--- Supplied records Enclosed Below ---
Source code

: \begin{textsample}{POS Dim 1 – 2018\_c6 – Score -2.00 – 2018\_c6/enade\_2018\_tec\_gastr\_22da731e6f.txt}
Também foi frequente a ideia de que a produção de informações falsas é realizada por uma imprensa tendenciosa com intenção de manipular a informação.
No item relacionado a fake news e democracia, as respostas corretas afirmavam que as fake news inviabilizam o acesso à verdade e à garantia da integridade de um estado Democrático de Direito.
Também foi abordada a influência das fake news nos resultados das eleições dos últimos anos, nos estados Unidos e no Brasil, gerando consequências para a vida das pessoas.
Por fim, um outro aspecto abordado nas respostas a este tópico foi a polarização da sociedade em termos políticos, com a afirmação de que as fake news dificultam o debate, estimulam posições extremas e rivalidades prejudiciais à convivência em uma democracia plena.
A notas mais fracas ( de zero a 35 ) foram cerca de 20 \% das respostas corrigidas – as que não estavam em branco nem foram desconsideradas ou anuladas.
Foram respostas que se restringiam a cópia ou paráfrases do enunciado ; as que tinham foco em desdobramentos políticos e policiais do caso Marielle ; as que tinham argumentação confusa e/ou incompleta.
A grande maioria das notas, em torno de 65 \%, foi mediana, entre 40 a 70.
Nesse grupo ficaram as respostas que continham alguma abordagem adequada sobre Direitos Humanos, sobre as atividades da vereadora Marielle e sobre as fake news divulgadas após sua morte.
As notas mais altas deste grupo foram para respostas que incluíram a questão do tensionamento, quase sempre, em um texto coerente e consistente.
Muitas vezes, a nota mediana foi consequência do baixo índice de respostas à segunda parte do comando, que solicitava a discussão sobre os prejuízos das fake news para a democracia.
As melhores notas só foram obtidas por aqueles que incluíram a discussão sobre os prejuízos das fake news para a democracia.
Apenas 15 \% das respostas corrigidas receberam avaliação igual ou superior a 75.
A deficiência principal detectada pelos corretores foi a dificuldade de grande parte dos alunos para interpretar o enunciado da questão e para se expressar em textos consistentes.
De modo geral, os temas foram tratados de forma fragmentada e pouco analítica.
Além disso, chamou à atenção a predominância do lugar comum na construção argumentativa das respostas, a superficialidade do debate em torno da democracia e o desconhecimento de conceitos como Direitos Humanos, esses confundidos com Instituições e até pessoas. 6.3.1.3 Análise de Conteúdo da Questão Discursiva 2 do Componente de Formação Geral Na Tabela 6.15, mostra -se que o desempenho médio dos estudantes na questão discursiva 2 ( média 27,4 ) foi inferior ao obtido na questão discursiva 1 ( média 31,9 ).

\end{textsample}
--- End of Enclosed Supplied records ---
--- Supplied records Enclosed Below ---
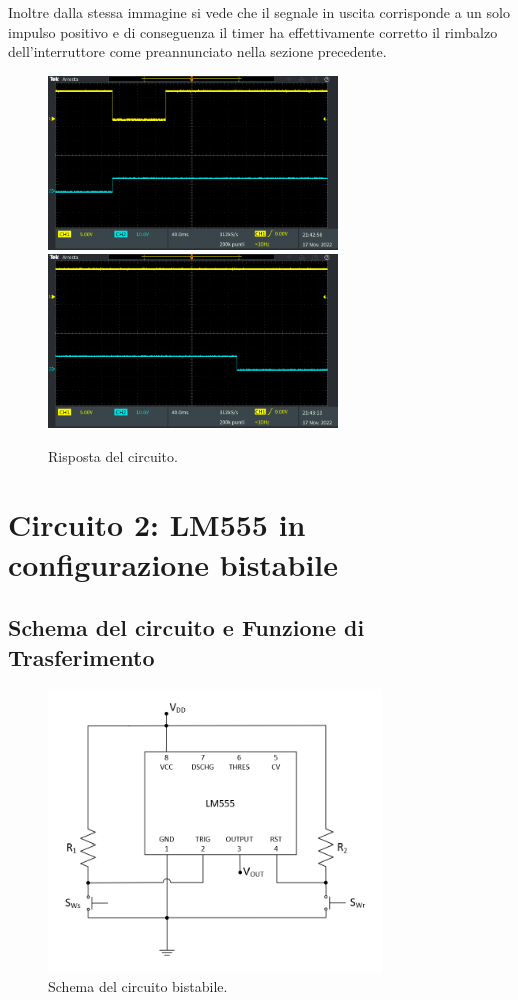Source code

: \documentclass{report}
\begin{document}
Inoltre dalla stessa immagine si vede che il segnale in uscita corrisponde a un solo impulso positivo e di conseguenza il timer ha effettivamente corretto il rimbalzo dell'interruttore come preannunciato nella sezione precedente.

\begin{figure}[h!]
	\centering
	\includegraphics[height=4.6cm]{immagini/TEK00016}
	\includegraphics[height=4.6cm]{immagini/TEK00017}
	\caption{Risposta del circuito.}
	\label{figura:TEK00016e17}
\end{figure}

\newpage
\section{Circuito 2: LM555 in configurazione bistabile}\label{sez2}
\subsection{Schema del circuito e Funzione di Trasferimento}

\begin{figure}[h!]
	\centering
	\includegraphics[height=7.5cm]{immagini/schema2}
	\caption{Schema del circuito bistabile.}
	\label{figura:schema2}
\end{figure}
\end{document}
--- End of Enclosed Supplied records ---
--- Supplied records Enclosed Below ---
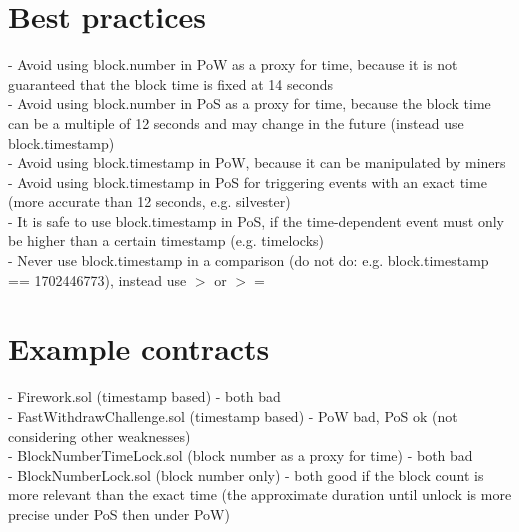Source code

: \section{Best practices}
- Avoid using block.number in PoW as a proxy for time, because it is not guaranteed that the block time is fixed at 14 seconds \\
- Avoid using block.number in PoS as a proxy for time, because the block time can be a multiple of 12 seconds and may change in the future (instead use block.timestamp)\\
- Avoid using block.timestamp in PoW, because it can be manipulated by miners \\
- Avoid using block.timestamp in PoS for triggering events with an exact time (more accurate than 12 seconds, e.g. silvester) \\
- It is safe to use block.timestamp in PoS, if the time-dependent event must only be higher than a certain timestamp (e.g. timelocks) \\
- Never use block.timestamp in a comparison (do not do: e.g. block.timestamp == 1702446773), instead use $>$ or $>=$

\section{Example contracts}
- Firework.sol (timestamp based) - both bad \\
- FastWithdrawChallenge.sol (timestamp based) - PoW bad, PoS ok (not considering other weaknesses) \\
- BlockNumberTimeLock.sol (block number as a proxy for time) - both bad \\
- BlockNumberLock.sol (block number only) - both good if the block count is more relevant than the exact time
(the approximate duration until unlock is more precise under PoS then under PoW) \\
--- End of Enclosed Supplied records ---
# What you will do
Of all the entries above, retype exactly the lines from the line with "- Avoid using block.timestamp in PoW, because" to the line with "- It is safe", both included, and no others.

# Exercise output
- Avoid using block.timestamp in PoW, because it can be manipulated by miners \\
- Avoid using block.timestamp in PoS for triggering events with an exact time (more accurate than 12 seconds, e.g. silvester) \\
- It is safe to use block.timestamp in PoS, if the time-dependent event must only be higher than a certain timestamp (e.g. timelocks) \\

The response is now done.